ASSIGNMENT: Which lines in the data contain the word "life"? Please copy each of them.

DATA SHOWN:
※

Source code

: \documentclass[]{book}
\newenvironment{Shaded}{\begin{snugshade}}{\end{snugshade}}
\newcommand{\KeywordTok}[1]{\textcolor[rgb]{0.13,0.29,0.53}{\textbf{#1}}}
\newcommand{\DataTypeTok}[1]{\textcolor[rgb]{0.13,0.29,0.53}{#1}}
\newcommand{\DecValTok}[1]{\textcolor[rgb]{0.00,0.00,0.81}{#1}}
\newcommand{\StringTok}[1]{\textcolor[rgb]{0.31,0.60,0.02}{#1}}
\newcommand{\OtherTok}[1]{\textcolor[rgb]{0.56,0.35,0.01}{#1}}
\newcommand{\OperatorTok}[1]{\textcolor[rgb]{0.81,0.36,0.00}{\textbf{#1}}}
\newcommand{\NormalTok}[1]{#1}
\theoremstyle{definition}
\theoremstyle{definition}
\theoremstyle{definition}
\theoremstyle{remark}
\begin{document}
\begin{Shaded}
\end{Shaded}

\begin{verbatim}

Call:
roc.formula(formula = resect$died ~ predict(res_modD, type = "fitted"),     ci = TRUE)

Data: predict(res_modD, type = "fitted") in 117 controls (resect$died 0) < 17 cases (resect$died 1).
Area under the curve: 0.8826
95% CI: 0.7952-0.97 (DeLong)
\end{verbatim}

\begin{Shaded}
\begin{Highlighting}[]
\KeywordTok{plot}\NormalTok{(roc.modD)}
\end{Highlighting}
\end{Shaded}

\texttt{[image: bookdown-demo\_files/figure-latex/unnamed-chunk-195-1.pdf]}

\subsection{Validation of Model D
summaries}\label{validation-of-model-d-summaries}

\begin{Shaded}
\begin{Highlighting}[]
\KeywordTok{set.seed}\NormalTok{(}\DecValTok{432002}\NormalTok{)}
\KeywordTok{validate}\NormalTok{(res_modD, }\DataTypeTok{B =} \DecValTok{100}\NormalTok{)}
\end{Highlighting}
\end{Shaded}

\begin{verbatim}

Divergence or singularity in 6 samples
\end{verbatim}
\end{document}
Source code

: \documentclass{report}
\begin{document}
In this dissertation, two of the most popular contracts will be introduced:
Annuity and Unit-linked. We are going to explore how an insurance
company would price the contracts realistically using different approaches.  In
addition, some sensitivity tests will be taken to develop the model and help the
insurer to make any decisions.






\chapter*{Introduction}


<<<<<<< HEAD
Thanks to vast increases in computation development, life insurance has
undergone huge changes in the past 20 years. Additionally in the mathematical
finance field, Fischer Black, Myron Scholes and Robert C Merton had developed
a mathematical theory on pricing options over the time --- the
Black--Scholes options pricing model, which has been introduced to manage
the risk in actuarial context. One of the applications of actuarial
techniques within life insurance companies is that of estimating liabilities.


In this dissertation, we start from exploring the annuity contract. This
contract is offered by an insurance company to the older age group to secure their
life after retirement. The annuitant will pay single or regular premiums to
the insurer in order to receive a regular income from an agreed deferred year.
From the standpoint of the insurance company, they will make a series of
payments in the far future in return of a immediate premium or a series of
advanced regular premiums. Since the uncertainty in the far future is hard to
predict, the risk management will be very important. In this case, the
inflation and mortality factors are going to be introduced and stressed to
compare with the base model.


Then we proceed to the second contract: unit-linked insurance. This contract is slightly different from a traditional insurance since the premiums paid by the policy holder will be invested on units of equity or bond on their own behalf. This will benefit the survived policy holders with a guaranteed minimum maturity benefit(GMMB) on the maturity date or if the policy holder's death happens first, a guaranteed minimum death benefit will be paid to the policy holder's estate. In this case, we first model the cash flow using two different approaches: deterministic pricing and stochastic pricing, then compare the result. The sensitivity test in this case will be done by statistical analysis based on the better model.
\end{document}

※

YOUR RESPONSE:
Thanks to vast increases in computation development, life insurance has
techniques within life insurance companies is that of estimating liabilities.
life after retirement. The annuitant will pay single or regular premiums to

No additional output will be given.